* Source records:
..........

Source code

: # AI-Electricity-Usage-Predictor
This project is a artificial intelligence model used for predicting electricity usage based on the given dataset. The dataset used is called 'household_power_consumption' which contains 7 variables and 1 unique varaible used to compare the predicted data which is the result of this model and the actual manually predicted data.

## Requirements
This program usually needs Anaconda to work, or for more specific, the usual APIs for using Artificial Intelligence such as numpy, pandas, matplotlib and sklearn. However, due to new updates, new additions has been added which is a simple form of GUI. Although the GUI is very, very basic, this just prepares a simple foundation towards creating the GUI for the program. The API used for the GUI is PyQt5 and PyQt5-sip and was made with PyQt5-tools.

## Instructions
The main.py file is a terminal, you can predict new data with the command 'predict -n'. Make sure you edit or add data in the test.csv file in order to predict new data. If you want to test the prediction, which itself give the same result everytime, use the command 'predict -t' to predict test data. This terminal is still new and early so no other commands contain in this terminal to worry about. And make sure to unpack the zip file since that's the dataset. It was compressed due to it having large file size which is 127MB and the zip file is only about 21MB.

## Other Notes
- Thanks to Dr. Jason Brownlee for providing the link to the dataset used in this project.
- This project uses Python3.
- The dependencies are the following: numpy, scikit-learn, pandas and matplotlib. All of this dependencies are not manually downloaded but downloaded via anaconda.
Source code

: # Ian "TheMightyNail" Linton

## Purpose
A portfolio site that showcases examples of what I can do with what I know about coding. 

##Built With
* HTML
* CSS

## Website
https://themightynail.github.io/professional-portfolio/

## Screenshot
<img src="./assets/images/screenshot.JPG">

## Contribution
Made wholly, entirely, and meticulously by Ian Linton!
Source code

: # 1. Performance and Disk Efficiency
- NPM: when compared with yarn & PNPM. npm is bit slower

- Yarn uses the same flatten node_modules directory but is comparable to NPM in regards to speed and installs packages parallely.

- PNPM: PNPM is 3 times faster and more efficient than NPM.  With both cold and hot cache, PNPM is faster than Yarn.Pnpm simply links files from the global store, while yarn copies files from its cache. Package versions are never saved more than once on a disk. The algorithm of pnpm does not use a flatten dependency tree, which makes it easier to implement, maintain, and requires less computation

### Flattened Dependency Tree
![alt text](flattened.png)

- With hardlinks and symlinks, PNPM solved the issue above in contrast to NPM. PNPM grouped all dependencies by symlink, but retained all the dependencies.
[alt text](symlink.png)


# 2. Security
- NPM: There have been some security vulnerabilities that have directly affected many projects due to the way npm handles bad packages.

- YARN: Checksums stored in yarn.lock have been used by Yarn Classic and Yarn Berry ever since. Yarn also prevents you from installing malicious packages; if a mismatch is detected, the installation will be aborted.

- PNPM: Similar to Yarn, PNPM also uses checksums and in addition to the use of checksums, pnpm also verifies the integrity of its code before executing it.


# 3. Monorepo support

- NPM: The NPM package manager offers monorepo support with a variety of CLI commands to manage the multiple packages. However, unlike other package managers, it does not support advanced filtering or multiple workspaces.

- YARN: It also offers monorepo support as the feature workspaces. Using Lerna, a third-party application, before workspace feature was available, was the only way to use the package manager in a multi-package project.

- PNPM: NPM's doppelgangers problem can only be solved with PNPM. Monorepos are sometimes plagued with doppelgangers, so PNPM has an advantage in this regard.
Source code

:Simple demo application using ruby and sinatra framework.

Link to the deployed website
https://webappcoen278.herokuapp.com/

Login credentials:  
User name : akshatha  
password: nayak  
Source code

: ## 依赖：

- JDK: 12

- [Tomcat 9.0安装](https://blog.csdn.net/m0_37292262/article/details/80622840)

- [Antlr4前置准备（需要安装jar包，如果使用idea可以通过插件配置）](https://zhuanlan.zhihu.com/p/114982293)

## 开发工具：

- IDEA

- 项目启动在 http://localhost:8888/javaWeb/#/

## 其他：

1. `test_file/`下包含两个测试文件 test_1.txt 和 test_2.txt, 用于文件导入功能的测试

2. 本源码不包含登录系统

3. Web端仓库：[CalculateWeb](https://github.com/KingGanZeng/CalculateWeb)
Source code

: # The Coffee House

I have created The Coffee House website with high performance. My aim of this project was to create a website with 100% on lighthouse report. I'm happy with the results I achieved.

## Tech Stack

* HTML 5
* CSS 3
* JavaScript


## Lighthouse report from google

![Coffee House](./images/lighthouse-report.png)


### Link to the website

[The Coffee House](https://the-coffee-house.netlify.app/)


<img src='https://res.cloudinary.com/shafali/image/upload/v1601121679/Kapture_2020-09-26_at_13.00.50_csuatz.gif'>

..........

* What to produce: Output the lines of the records above exactly as they appear, from the line containing "User name : akshatha" through the line containing "### Link to the website".

* Response to this exercise:
User name : akshatha  
password: nayak  
Source code

: ## 依赖：

- JDK: 12

- [Tomcat 9.0安装](https://blog.csdn.net/m0_37292262/article/details/80622840)

- [Antlr4前置准备（需要安装jar包，如果使用idea可以通过插件配置）](https://zhuanlan.zhihu.com/p/114982293)

## 开发工具：

- IDEA

- 项目启动在 http://localhost:8888/javaWeb/#/

## 其他：

1. `test_file/`下包含两个测试文件 test_1.txt 和 test_2.txt, 用于文件导入功能的测试

2. 本源码不包含登录系统

3. Web端仓库：[CalculateWeb](https://github.com/KingGanZeng/CalculateWeb)
Source code

: # The Coffee House

I have created The Coffee House website with high performance. My aim of this project was to create a website with 100% on lighthouse report. I'm happy with the results I achieved.

## Tech Stack

* HTML 5
* CSS 3
* JavaScript


## Lighthouse report from google

![Coffee House](./images/lighthouse-report.png)


### Link to the website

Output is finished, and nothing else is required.